Dataset entries START

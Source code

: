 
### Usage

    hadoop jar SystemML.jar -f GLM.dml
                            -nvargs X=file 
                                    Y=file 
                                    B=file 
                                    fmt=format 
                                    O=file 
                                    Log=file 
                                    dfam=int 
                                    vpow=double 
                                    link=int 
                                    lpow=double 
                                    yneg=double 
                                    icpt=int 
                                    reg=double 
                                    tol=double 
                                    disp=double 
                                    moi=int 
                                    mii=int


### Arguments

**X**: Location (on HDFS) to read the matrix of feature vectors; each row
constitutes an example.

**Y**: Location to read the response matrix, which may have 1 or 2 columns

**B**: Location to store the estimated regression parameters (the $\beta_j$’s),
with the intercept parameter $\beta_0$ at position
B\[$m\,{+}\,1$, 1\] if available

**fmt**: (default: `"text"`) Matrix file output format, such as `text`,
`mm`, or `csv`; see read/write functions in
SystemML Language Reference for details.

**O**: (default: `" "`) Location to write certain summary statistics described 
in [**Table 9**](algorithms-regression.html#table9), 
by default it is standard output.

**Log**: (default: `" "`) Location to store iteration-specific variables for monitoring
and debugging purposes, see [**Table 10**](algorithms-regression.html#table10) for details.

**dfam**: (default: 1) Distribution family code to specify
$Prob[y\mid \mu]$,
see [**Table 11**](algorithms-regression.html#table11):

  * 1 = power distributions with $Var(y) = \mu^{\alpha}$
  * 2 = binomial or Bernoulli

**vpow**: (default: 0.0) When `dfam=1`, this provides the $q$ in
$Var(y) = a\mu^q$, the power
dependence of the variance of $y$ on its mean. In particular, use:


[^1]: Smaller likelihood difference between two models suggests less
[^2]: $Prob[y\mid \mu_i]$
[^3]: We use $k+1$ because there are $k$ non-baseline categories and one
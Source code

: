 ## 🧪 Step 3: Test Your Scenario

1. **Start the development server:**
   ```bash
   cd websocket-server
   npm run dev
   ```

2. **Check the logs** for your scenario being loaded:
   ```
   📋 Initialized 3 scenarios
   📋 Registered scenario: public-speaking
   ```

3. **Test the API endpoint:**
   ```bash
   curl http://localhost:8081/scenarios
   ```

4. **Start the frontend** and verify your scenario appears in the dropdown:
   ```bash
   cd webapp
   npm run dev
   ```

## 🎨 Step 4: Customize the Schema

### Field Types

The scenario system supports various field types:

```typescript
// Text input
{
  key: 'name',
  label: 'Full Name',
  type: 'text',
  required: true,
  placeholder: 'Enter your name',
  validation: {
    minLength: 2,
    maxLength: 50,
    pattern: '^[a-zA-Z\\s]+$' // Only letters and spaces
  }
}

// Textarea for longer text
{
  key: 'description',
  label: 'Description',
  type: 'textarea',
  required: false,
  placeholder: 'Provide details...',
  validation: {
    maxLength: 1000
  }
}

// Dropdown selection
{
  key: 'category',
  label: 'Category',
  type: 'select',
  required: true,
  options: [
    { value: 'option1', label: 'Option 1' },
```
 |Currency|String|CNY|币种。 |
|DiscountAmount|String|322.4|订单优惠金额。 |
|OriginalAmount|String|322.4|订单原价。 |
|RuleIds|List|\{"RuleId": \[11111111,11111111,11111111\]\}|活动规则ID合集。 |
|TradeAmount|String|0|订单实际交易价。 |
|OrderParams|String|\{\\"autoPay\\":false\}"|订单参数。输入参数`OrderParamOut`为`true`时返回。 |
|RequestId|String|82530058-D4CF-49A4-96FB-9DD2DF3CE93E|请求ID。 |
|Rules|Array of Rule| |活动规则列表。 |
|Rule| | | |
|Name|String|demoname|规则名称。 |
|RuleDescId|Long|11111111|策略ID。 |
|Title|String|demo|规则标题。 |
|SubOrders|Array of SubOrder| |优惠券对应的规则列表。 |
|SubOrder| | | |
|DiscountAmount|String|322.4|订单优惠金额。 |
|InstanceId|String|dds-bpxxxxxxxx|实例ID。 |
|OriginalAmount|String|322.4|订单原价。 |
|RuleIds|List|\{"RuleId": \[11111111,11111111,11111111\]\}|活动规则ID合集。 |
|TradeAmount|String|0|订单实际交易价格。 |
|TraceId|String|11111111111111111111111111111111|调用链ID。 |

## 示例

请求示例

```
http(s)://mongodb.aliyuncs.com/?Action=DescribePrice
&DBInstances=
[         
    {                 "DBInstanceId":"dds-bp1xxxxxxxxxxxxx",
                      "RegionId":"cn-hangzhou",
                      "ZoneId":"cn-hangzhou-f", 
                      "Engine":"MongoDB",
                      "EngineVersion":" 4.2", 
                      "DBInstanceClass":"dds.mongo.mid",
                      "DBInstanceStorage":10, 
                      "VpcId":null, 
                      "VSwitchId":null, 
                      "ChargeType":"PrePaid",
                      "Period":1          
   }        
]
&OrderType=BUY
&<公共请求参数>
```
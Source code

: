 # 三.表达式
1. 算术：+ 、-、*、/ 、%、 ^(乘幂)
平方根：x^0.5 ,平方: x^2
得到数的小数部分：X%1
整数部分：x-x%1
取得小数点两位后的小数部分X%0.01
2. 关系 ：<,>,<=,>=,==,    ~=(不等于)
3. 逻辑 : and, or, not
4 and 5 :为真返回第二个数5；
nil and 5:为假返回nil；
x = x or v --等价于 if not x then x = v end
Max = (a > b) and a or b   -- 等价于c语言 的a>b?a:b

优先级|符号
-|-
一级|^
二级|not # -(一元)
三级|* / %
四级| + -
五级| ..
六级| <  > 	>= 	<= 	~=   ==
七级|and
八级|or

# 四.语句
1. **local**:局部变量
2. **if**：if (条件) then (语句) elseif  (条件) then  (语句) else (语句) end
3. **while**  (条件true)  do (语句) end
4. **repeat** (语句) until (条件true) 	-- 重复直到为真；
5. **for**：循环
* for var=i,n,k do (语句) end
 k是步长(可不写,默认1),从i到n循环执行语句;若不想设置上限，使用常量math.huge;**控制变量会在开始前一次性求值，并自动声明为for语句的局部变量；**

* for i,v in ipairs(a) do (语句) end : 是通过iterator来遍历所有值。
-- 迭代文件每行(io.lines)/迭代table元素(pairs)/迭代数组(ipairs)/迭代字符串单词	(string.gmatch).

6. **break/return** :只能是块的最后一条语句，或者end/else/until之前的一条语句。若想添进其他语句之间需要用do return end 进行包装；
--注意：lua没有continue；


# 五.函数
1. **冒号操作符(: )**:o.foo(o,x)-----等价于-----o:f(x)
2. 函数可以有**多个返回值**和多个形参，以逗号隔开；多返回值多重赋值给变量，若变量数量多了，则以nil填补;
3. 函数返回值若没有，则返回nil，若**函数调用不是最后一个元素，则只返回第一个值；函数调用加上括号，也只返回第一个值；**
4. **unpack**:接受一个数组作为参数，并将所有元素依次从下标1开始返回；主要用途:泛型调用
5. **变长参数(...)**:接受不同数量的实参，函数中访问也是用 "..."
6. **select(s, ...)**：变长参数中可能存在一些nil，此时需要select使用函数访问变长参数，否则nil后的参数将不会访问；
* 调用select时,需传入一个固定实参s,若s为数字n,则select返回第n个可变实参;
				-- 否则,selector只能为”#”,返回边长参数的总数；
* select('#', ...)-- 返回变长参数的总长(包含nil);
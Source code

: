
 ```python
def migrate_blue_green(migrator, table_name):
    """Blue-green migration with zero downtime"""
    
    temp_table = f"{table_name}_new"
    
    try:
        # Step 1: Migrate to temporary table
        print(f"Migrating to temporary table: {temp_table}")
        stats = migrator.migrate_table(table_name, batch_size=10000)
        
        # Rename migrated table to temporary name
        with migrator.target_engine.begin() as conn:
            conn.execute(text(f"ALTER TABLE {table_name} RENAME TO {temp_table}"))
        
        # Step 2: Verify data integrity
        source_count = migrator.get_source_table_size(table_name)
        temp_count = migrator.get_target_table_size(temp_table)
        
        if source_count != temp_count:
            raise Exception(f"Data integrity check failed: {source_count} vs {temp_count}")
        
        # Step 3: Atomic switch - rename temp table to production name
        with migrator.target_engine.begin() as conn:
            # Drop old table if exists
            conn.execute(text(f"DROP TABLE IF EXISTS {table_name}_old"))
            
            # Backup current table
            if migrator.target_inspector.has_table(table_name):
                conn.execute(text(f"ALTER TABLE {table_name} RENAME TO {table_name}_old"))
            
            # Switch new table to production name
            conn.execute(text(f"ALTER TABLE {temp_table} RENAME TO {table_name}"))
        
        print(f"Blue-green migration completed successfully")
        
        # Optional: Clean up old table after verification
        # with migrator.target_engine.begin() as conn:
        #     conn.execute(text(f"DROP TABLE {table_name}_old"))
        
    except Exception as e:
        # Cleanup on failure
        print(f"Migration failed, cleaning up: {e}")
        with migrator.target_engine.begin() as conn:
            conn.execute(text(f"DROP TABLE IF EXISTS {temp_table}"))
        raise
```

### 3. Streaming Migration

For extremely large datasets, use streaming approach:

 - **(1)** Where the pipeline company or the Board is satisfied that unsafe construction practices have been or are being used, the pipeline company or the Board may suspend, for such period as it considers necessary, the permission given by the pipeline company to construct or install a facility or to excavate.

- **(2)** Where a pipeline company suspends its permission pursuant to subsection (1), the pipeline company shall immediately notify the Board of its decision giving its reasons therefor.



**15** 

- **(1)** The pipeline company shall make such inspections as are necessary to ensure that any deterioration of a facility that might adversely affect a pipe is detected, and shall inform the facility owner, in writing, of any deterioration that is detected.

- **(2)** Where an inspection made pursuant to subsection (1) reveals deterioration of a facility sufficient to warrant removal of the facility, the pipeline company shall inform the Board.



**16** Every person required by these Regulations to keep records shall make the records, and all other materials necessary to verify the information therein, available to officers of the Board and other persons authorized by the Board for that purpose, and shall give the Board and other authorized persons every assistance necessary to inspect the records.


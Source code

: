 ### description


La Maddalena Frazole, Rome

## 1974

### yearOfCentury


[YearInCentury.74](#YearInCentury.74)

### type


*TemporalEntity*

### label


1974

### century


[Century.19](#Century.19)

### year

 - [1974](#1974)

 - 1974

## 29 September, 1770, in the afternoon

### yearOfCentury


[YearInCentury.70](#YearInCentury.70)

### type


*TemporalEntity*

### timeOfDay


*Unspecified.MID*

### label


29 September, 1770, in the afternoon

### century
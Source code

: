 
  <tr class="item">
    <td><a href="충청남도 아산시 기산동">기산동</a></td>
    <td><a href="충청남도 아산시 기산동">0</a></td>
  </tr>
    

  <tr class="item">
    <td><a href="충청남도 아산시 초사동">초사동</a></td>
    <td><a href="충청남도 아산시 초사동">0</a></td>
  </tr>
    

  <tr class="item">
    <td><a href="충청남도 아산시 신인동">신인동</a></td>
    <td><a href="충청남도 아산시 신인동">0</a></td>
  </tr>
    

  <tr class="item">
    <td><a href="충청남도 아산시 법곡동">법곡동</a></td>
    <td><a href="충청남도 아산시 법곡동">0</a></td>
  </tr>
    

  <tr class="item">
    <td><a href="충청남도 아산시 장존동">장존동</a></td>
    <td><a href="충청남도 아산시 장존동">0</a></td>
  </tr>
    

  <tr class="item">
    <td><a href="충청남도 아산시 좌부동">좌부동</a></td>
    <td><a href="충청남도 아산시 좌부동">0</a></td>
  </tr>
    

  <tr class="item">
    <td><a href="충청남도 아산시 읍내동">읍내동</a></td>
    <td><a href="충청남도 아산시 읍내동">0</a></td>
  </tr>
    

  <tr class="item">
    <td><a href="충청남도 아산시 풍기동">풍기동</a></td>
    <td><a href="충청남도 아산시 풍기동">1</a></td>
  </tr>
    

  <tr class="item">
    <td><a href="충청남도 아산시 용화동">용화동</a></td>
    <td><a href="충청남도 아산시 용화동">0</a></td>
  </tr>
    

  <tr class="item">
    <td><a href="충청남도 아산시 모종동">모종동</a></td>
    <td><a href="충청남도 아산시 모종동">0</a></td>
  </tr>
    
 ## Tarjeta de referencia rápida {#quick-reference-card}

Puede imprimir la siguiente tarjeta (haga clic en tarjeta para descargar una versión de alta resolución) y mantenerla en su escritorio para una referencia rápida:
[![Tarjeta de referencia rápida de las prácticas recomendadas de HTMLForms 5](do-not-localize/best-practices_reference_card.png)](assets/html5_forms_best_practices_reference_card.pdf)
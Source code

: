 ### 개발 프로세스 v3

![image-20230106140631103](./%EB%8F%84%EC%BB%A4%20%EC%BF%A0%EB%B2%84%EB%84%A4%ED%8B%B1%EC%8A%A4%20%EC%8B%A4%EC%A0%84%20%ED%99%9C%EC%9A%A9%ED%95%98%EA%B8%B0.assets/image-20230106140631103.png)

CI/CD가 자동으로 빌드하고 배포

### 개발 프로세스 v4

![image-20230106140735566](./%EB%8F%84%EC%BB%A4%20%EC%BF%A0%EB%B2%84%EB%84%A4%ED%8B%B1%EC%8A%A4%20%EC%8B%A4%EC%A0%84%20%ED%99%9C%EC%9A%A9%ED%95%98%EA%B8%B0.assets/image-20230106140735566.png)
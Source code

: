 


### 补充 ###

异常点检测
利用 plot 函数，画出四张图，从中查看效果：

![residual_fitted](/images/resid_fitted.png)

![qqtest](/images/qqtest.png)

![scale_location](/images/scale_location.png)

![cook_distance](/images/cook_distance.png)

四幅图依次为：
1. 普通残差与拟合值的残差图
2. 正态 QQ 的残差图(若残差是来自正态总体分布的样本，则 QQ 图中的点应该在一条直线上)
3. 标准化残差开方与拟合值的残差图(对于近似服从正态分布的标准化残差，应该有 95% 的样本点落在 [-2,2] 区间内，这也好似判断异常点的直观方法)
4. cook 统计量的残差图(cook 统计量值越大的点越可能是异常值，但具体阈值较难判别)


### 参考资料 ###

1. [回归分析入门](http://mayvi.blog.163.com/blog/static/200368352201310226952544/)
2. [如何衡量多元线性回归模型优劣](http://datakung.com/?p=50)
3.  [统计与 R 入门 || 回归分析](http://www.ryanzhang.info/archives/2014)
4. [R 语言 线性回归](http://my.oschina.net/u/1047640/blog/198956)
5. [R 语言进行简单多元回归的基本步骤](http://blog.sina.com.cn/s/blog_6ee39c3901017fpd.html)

Dataset entries END

__About this exercise__
Whenever a line of the records holds the string "SubOrder", pick it out and copy it.

__Response below__
|SubOrders|Array of SubOrder| |优惠券对应的规则列表。 |
|SubOrder| | | |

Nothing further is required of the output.